— DIRECTIONS —
From the first line to the last, give the listing again exactly.
** DATA RECORDS follows **
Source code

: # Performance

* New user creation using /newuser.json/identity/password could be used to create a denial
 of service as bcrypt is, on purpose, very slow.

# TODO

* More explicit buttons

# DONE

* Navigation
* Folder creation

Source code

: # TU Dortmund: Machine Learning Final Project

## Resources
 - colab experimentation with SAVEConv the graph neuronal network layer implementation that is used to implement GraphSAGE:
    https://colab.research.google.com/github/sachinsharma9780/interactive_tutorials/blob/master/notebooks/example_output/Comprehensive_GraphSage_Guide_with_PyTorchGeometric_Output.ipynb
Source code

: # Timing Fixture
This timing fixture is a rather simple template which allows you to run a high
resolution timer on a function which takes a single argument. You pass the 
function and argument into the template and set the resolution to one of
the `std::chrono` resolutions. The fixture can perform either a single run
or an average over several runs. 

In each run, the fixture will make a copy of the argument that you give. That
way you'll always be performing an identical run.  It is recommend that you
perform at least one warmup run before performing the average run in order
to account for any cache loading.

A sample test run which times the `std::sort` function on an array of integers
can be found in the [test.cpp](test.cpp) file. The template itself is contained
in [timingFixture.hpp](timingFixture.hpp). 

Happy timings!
** End of DATA RECORDS **
— FINAL ANSWER —
Source code

: # Performance

* New user creation using /newuser.json/identity/password could be used to create a denial
 of service as bcrypt is, on purpose, very slow.

# TODO

* More explicit buttons

# DONE

* Navigation
* Folder creation

Source code

: # TU Dortmund: Machine Learning Final Project

## Resources
 - colab experimentation with SAVEConv the graph neuronal network layer implementation that is used to implement GraphSAGE:
    https://colab.research.google.com/github/sachinsharma9780/interactive_tutorials/blob/master/notebooks/example_output/Comprehensive_GraphSage_Guide_with_PyTorchGeometric_Output.ipynb
Source code

: # Timing Fixture
This timing fixture is a rather simple template which allows you to run a high
resolution timer on a function which takes a single argument. You pass the 
function and argument into the template and set the resolution to one of
the `std::chrono` resolutions. The fixture can perform either a single run
or an average over several runs. 

In each run, the fixture will make a copy of the argument that you give. That
way you'll always be performing an identical run.  It is recommend that you
perform at least one warmup run before performing the average run in order
to account for any cache loading.

A sample test run which times the `std::sort` function on an array of integers
can be found in the [test.cpp](test.cpp) file. The template itself is contained
in [timingFixture.hpp](timingFixture.hpp). 

Happy timings!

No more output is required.